In recognition of the Martin Luther King Jr. holiday, this commentary is as of Tuesday, Jan. 21.
U.S. equity markets closed last week at new all-time highs. Foreign markets appear to be in the process of bottoming out after several years of underperformance. We are starting to hear a lot of predictions that foreign markets are the place to be going forward. Of course, take these predictions for exactly what they are – predictions. Nonetheless, risk on assets are continuing to see money flow in the face of strong U.S. corporate earnings. Bond yields remain subdued and rangebound. The 10-Year Treasury Note has traded between 1.70% and 1.95% for the past three months. Low interest rates in the face of positive earnings result in a “Goldilocks” scenario, whereby we have a near perfect environment for equities. This condition lasted throughout 2017 and has resumed over the past few months. Commodity prices (i.e. inflation) are also in check, which takes pressure off the Federal Reserve to raise rates. Chinese markets are taking a big hit today due to fears of a SARS-like virus outbreak.
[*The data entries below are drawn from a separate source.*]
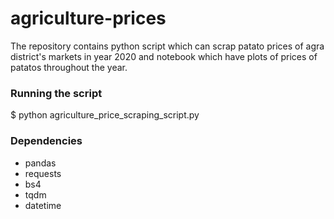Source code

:# agriculture-prices
The repository contains python script which can scrap patato prices of agra district's markets in year 2020 and notebook which have plots of prices of patatos throughout the year.

### Running the script 
$ python agriculture_price_scraping_script.py


### Dependencies 
 - pandas
 - requests
 - bs4 
 - tqdm
 - datetime
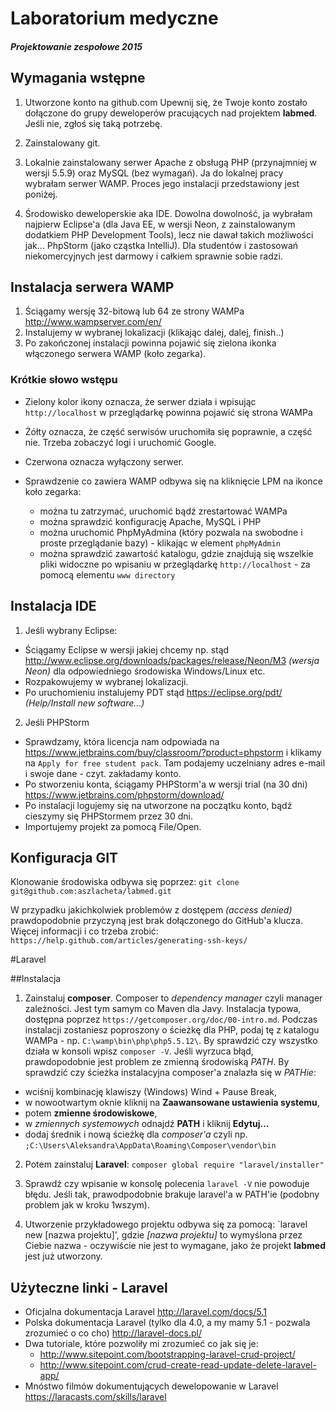 # Laboratorium medyczne
##### Projektowanie zespołowe 2015

## Wymagania wstępne
1.  Utworzone konto na github.com 
    Upewnij się, że Twoje konto zostało dołączone do grupy deweloperów pracujących nad projektem **labmed**.
    Jeśli nie, zgłoś się taką potrzebę.
    
2.  Zainstalowany git. 
    
3.  Lokalnie zainstalowany serwer Apache z obsługą PHP (przynajmniej w wersji 5.5.9) oraz MySQL (bez wymagań).
    Ja do lokalnej pracy wybrałam serwer WAMP. Proces jego instalacji przedstawiony jest poniżej.
    
4.  Środowisko deweloperskie aka IDE. 
    Dowolna dowolność, ja wybrałam najpierw Eclipse'a (dla Java EE, w wersji Neon, z zainstalowanym dodatkiem PHP Development Tools), lecz nie dawał takich możliwości jak... PhpStorm (jako cząstka IntelliJ). Dla studentów i zastosowań niekomercyjnych jest darmowy i całkiem sprawnie sobie radzi.
    
    
## Instalacja serwera WAMP
1. Ściągamy wersję 32-bitową lub 64 ze strony WAMPa http://www.wampserver.com/en/
2. Instalujemy w wybranej lokalizacji (klikając dalej, dalej, finish..)
3. Po zakończonej instalacji powinna pojawić się zielona ikonka włączonego serwera WAMP (koło zegarka).

### Krótkie słowo wstępu
* Zielony kolor ikony oznacza, że serwer działa i wpisując `http://localhost` w przeglądarkę powinna pojawić się strona WAMPa
* Żółty oznacza, że część serwisów uruchomiła się poprawnie, a część nie. Trzeba zobaczyć logi i uruchomić Google.
* Czerwona oznacza wyłączony serwer. 

* Sprawdzenie co zawiera WAMP odbywa się na kliknięcie LPM na ikonce koło zegarka:
  * można tu zatrzymać, uruchomić bądź zrestartować WAMPa
  * można sprawdzić konfigurację Apache, MySQL i PHP
  * można uruchomić PhpMyAdmina (który pozwala na swobodne i proste przeglądanie bazy) - klikając w element `phpMyAdmin`
  * można sprawdzić zawartość katalogu, gdzie znajdują się wszelkie pliki widoczne po wpisaniu w przeglądarkę `http://localhost` - za pomocą elementu `www directory`

## Instalacja IDE
1. Jeśli wybrany Eclipse:
  * Ściągamy Eclipse w wersji jakiej chcemy np. stąd http://www.eclipse.org/downloads/packages/release/Neon/M3 *(wersja Neon)* dla odpowiedniego środowiska Windows/Linux etc. 
  * Rozpakowujemy w wybranej lokalizacji.
  * Po uruchomieniu instalujemy PDT stąd https://eclipse.org/pdt/ *(Help/Install new software...)*
  
2. Jeśli PHPStorm
  * Sprawdzamy, która licencja nam odpowiada na https://www.jetbrains.com/buy/classroom/?product=phpstorm i klikamy na `Apply for free student pack`. Tam podajemy uczelniany adres e-mail i swoje dane - czyt. zakładamy konto. 
  * Po stworzeniu konta, ściągamy PHPStorm'a w wersji trial (na 30 dni) https://www.jetbrains.com/phpstorm/download/
  * Po instalacji logujemy się na utworzone na początku konto, bądź cieszymy się PHPStormem przez 30 dni.
  * Importujemy projekt za pomocą File/Open.

## Konfiguracja GIT
Klonowanie środowiska odbywa się poprzez:
`git clone git@github.com:aszlacheta/labmed.git`

W przypadku jakichkolwiek problemów z dostępem *(access denied)* prawdopodobnie przyczyną jest brak dołączonego do GitHub'a klucza. Więcej informacji i co trzeba zrobić: `https://help.github.com/articles/generating-ssh-keys/`

    
#Laravel

##Instalacja

1. Zainstaluj **composer**. Composer to *dependency manager* czyli manager zależności. Jest tym samym co Maven dla Javy. Instalacja typowa, dostępna poprzez `https://getcomposer.org/doc/00-intro.md`. Podczas instalacji zostaniesz poproszony o ścieżkę dla PHP, podaj tę z katalogu WAMPa - np. `C:\wamp\bin\php\php5.5.12\`. 
By sprawdzić czy wszystko działa w konsoli wpisz `composer -V`. Jeśli wyrzuca błąd, prawdopodobnie jest problem ze zmienną środowiską *PATH*. By sprawdzić czy ścieżka instalacyjna composer'a znalazła się w *PATHie*:
 * wciśnij kombinację klawiszy (Windows) Wind + Pause Break,
 * w nowootwartym oknie kliknij na **Zaawansowane ustawienia systemu**,
 * potem **zmienne środowiskowe**,
 * w *zmiennych systemowych* odnajdź **PATH** i kliknij **Edytuj...**
 * dodaj średnik i nową ścieżkę dla *composer'a* czyli np. `;C:\Users\Aleksandra\AppData\Roaming\Composer\vendor\bin`
 
2. Potem zainstaluj **Laravel**:
`composer global require "laravel/installer"`

3. Sprawdź czy wpisanie w konsolę polecenia `laravel -V` nie powoduje błędu. Jeśli tak, prawodpodobnie brakuje laravel'a w PATH'ie (podobny problem jak w kroku 1wszym).

4. Utworzenie przykładowego projektu odbywa się za pomocą:
`laravel new [nazwa projektu]', gdzie *[nazwa projektu]* to wymyślona przez Ciebie nazwa - oczywiście nie jest to wymagane, jako że projekt **labmed** jest już utworzony.


## Użyteczne linki - Laravel
* Oficjalna dokumentacja Laravel http://laravel.com/docs/5.1
* Polska dokumentacja Laravel (tylko dla 4.0, a my mamy 5.1 - pozwala zrozumieć o co cho) http://laravel-docs.pl/
* Dwa tutoriale, które pozwoliły mi zrozumieć co jak się je: 
  * http://www.sitepoint.com/bootstrapping-laravel-crud-project/
  * http://www.sitepoint.com/crud-create-read-update-delete-laravel-app/
* Mnóstwo filmów dokumentujących dewelopowanie w Laravel https://laracasts.com/skills/laravel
Otherwise, it is hard to complain about investing around the world at the moment.
Let’s continue to watch earnings as they come in for signs that we have gotten ahead of ourselves. Prices clearly indicate that earnings are expected to be very, very good. We will take it day-by-day.
A Goldilocks economy is not too hot or too cold but just right—to steal a line from the popular children’s story Goldilocks and the Three Bears. The term describes an ideal state for an economic system. In this perfect state, there is full employment, economic stability, and stable growth. The economy is not expanding or contracting by a large margin. A Goldilocks economy is warm enough with steady economic growth to prevent a recession. However, growth is not so hot as to push it into an inflationary status. Source: Investopedia.com.